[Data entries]
====

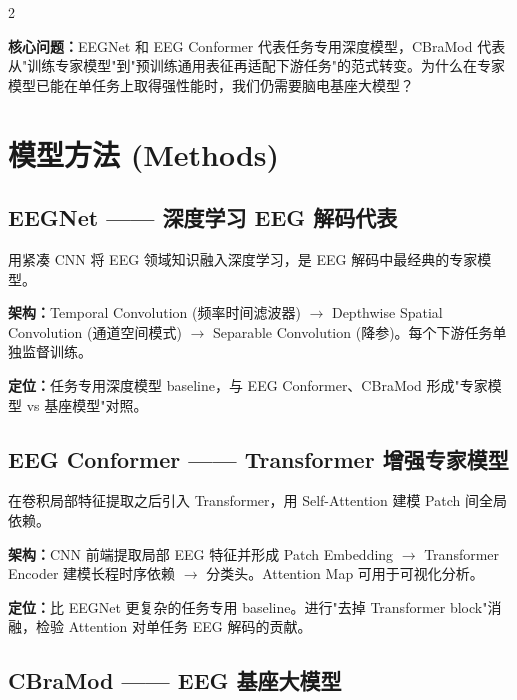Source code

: \documentclass[12pt, a0paper]{article}
\begin{document}
\begin{multicols}{2}
\vspace{1em}

\textbf{核心问题：}EEGNet 和 EEG Conformer 代表任务专用深度模型，CBraMod 代表从"训练专家模型"到"预训练通用表征再适配下游任务"的范式转变。为什么在专家模型已能在单任务上取得强性能时，我们仍需要脑电基座大模型？

\section{模型方法 (Methods)}

\subsection{EEGNet —— 深度学习 EEG 解码代表}

用紧凑 CNN 将 EEG 领域知识融入深度学习，是 EEG 解码中最经典的专家模型。

\textbf{架构：}Temporal Convolution (频率时间滤波器) $\rightarrow$ Depthwise Spatial Convolution (通道空间模式) $\rightarrow$ Separable Convolution (降参)。每个下游任务单独监督训练。

\textbf{定位：}任务专用深度模型 baseline，与 EEG Conformer、CBraMod 形成"专家模型 vs 基座模型"对照。

\vspace{1em}

\subsection{EEG Conformer —— Transformer 增强专家模型}

在卷积局部特征提取之后引入 Transformer，用 Self-Attention 建模 Patch 间全局依赖。

\textbf{架构：}CNN 前端提取局部 EEG 特征并形成 Patch Embedding $\rightarrow$ Transformer Encoder 建模长程时序依赖 $\rightarrow$ 分类头。Attention Map 可用于可视化分析。

\textbf{定位：}比 EEGNet 更复杂的任务专用 baseline。进行"去掉 Transformer block"消融，检验 Attention 对单任务 EEG 解码的贡献。

\vspace{1em}

\subsection{CBraMod —— EEG 基座大模型}


\end{multicols}
\end{document}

====

**WORK TO BE COMPLETED:**
Only the line with "Separable Convolution (降参)。每个下游任务单独监督训练。" and those preceding it, back to the first line of the entries, should be repeated exactly, without pictures.

**EXERCISE RESULT:**
Source code

: \documentclass[12pt, a0paper]{article}
\begin{document}
\begin{multicols}{2}
\vspace{1em}

\textbf{核心问题：}EEGNet 和 EEG Conformer 代表任务专用深度模型，CBraMod 代表从"训练专家模型"到"预训练通用表征再适配下游任务"的范式转变。为什么在专家模型已能在单任务上取得强性能时，我们仍需要脑电基座大模型？

\section{模型方法 (Methods)}

\subsection{EEGNet —— 深度学习 EEG 解码代表}

用紧凑 CNN 将 EEG 领域知识融入深度学习，是 EEG 解码中最经典的专家模型。

\textbf{架构：}Temporal Convolution (频率时间滤波器) $\rightarrow$ Depthwise Spatial Convolution (通道空间模式) $\rightarrow$ Separable Convolution (降参)。每个下游任务单独监督训练。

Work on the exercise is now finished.